■ WORK REQUEST
Print the lines that start the entries and continue through the one holding "### Project Title", please, exactly and with the pictures omitted.

Extracted records

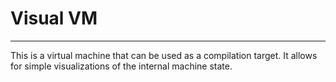 # Visual VM

---

This is a virtual machine that can be used as a compilation target. It allows for simple visualizations of the internal machine state.

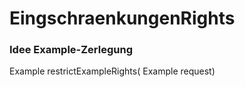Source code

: EingschraenkungenRights
=======================

### Idee Example-Zerlegung

Example<Geraet> restrictExampleRights( Example<Geraet> request)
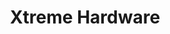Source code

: ---
title: "Xtreme Hardware"
url: /karachi/xtreme-hardware-g-186-naz-plaza-muhammad-ali-jinnah-rd-saddar/
shop: wholesale
---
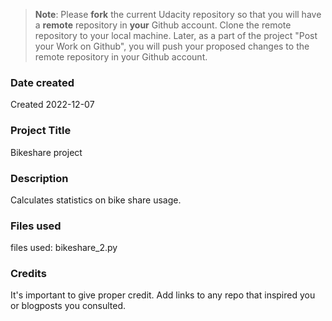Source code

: >**Note**: Please **fork** the current Udacity repository so that you will have a **remote** repository in **your** Github account. Clone the remote repository to your local machine. Later, as a part of the project "Post your Work on Github", you will push your proposed changes to the remote repository in your Github account.

### Date created
Created 2022-12-07

### Project Title
Bikeshare project

### Description
Calculates statistics on bike share usage.

### Files used
files used: bikeshare_2.py

### Credits
It's important to give proper credit. Add links to any repo that inspired you or blogposts you consulted.

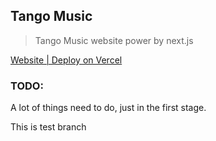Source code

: ## Tango Music

> Tango Music website power by next.js

[Website | Deploy on Vercel](https://music.chenxii.xyz)

### TODO:

A lot of things need to do, just in the first stage.

This is test branch
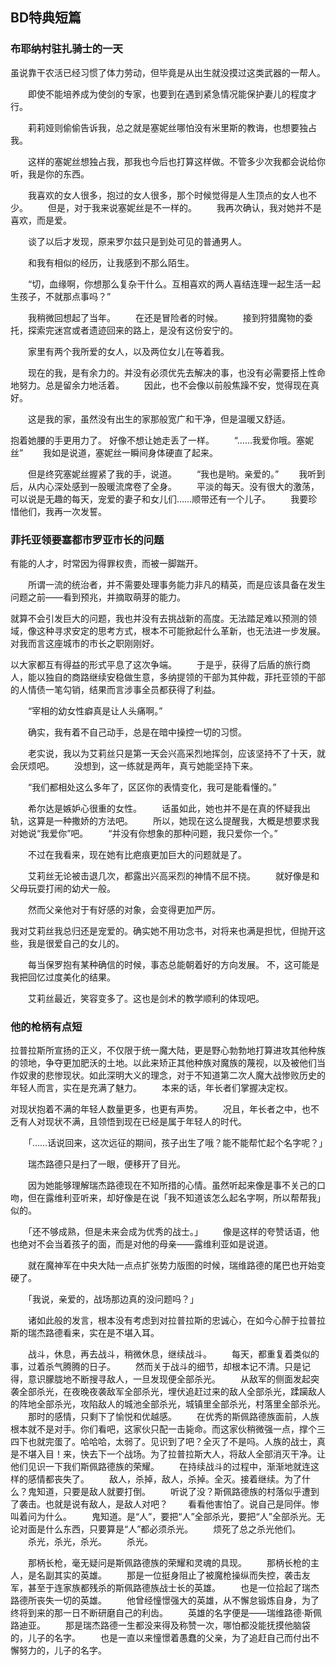 ## BD特典短篇
### 布耶纳村驻扎骑士的一天
虽说靠干农活已经习惯了体力劳动，但毕竟是从出生就没摸过这类武器的一帮人。

　　即使不能培养成为使剑的专家，也要到在遇到紧急情况能保护妻儿的程度才行。

　　莉莉娅则偷偷告诉我，总之就是塞妮丝哪怕没有米里斯的教诲，也想要独占我。

　　这样的塞妮丝想独占我，那我也今后也打算这样做。不管多少次我都会说给你听，我是你的东西。

　　我喜欢的女人很多，抱过的女人很多，那个时候觉得是人生顶点的女人也不少。
　　但是，对于我来说塞妮丝是不一样的。
　　我再次确认，我对她并不是喜欢，而是爱。

　　谈了以后才发现，原来罗尔兹只是到处可见的普通男人。

　　和我有相似的经历，让我感到不那么陌生。

　　“切，血缘啊，你想那么复杂干什么。互相喜欢的两人喜结连理一起生活一起生孩子，不就那点事吗？”

　　我稍微回想起了当年。
　　在还是冒险者的时候。
　　接到狩猎魔物的委托，探索完迷宫或者遗迹回来的路上，是没有这份安宁的。

　　家里有两个我所爱的女人，以及两位女儿在等着我。

　　现在的我，是有余力的。并没有必须优先去解决的事，也没有必需要搭上性命地努力。总是留余力地活着。
　　因此，也不会像以前般焦躁不安，觉得现在真好。

　　这是我的家，虽然没有出生的家那般宽广和干净，但是温暖又舒适。

抱着她腰的手更用力了。
好像不想让她走丢了一样。
　　“……我爱你哦。塞妮丝”
　　我如是说道，塞妮丝一瞬间身体硬直了起来。

　　但是终究塞妮丝握紧了我的手，说道。
　　“我也是哟。亲爱的。”
　　我听到后，从内心深处感到一股暖流席卷了全身。
　　平淡的每天。没有很大的激荡，可以说是无趣的每天，宠爱的妻子和女儿们……顺带还有一个儿子。
　　我要珍惜他们，我再一次发誓。
### 菲托亚领要塞都市罗亚市长的问题
有能的人才，时常因为得罪权贵，而被一脚踹开。

　　所谓一流的统治者，并不需要处理事务能力非凡的精英，而是应该具备在发生问题之前——看到预兆，并摘取萌芽的能力。

就算不会引发巨大的问题，我也并没有去挑战新的高度。无法踏足难以预测的领域，像这种寻求安定的思考方式，根本不可能掀起什么革新，也无法进一步发展。
对我而言这座城市的市长之职刚刚好。

以大家都互有得益的形式平息了这次争端。
　　于是乎，获得了后盾的旅行商人，能以独自的商路继续安稳做生意，多纳提领的干部为其仲裁，菲托亚领的干部的人情债一笔勾销，结果而言涉事全员都获得了利益。

　　“宰相的幼女性癖真是让人头痛啊。”

　　确实，我有着不自己动手，总是在暗中操控一切的习惯。

　　老实说，我以为艾莉丝只是第一天会兴高采烈地挥剑，应该坚持不了十天，就会厌烦吧。
　　没想到，这一练就是两年，真亏她能坚持下来。

　　“我们都相处这么多年了，区区你的表情变化，我可是能看懂的。”

　　希尔达是嫉妒心很重的女性。
　　话虽如此，她也并不是在真的怀疑我出轨，这算是一种撒娇的方法吧。
　　所以，她现在这么提醒我，大概是想要求我对她说“我爱你”吧。
　　“并没有你想象的那种问题，我只爱你一个。”

　　不过在我看来，现在她有比疤痕更加巨大的问题就是了。

　　艾莉丝无论被击退几次，都露出兴高采烈的神情不屈不挠。
　　就好像是和父母玩耍打闹的幼犬一般。

　　然而父亲他对于有好感的对象，会变得更加严厉。

我对艾莉丝我总归还是宠爱的。确实她不用功念书，对将来也满是担忧，但抛开这些，我是很爱自己的女儿的。

　　每当保罗抱有某种确信的时候，事态总能朝着好的方向发展。
不，这可能是我把回忆过度美化的结果。

　　艾莉丝最近，笑容变多了。这也是剑术的教学顺利的体现吧。
### 他的枪柄有点短
拉普拉斯所宣扬的正义，不仅限于统一魔大陆，更是野心勃勃地打算进攻其他种族的领地，争夺更加肥沃的土地。以此来矫正其他种族对魔族的蔑视，以及被他们当作奴隶的悲惨现状。如此深明大义的理念，对于不知道第二次人魔大战惨败历史的年轻人而言，实在是充满了魅力。
　　本来的话，年长者们掌握决定权。

对现状抱着不满的年轻人数量更多，也更有声势。
　　况且，年长者之中，也不乏有人对现状不满，且领悟到现在已经是属于年轻人的时代。

　　「……话说回来，这次远征的期间，孩子出生了哦？能不能帮忙起个名字呢？」

　　瑞杰路德只是扫了一眼，便移开了目光。

　　因为她能够理解瑞杰路德现在不知所措的心情。虽然听起来像是事不关己的口吻，但在露维利亚听来，却好像是在说「我不知道该怎么起名字啊，所以帮帮我」似的。

　　「还不够成熟，但是未来会成为优秀的战士。」
　　像是这样的夸赞话语，他也绝对不会当着孩子的面，而是对他的母亲——露维利亚如是说道。

　　就在魔神军在中央大陆一点点扩张势力版图的时候，瑞维路德的尾巴也开始变硬了。

　　「我说，亲爱的，战场那边真的没问题吗？」

　　诸如此般的发言，根本没有考虑到对拉普拉斯的忠诚心，在如今心醉于拉普拉斯的瑞杰路德看来，实在是不堪入耳。

　　战斗，休息，再去战斗，稍微休息，继续战斗。
　　每天，都重复着类似的事，过着杀气腾腾的日子。
　　然而关于战斗的细节，却根本记不清。只是记得，意识朦胧地不断搜寻敌人，一旦发现便全部杀光。
　　从敌军的侧面发起突袭全部杀光，在夜晚夜袭敌军全部杀光，埋伏追赶过来的敌人全部杀光，蹂躏敌人的阵地全部杀光，攻陷敌人的城池全部杀光，城镇里全部杀光，村落里全部杀光。
　　那时的感情，只剩下了愉悦和优越感。
　　在优秀的斯佩路德族面前，人族根本就不是对手。你们看吧，这家伙只配一击毙命。而这家伙稍微强一点，撑个三四下也就完蛋了。哈哈哈，太弱了。见识到了吧？全灭了不是吗。人族的战士，真是不堪入目！来，快去下一个战场。为了拉普拉斯大人，将敌人全部消灭干净。让他们见识一下我们斯佩路德族的荣耀。
　　在持续战斗的过程中，渐渐地就连这样的感情都丧失了。
　　敌人，杀掉，敌人，杀掉。全灭。接着继续。为了什么？鬼知道，只要是敌人就要打倒。
　　听说了没？斯佩路德族的村落似乎遭到了袭击。也就是说有敌人，是敌人对吧？
　　看看他害怕了。说自己是同伴。惨叫着问为什么。
　　鬼知道。是“人”，要把“人”全部杀光，要把“人”全部杀光。无论对面是什么东西，只要算是“人”都必须杀光。
　　烦死了总之杀光他们。
　　杀光，杀光，杀光。
　　杀光。

　　那柄长枪，毫无疑问是斯佩路德族的荣耀和灵魂的具现。
　　那柄长枪的主人，是名副其实的英雄。
　　那是一位挺身阻止了被魔枪操纵而失控，袭击友军，甚至于连家族都残杀的斯佩路德族战士长的英雄。
　　也是一位拾起了瑞杰路德所丧失一切的英雄。
　　他曾经憧憬强大的英雄，从不懈怠锻炼自身，为了终将到来的那一日不断研磨自己的利齿。
　　英雄的名字便是——瑞维路德·斯佩路迪亚。
　　那是瑞杰路德一生都没来得及称赞一次，哪怕都没能抚摸他脑袋的，儿子的名字。
　　也是一直以来憧憬着愚蠢的父亲，为了追赶自己而付出不懈努力的，儿子的名字。
　　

■ EXERCISE ANSWER
 # Visual VM

---

This is a virtual machine that can be used as a compilation target. It allows for simple visualizations of the internal machine state.

Source code

: EingschraenkungenRights
=======================

### Idee Example-Zerlegung

Example<Geraet> restrictExampleRights( Example<Geraet> request)
Source code

: ---
title: "Xtreme Hardware"
url: /karachi/xtreme-hardware-g-186-naz-plaza-muhammad-ali-jinnah-rd-saddar/
shop: wholesale
---
Source code

: >**Note**: Please **fork** the current Udacity repository so that you will have a **remote** repository in **your** Github account. Clone the remote repository to your local machine. Later, as a part of the project "Post your Work on Github", you will push your proposed changes to the remote repository in your Github account.

### Date created
Created 2022-12-07

### Project Title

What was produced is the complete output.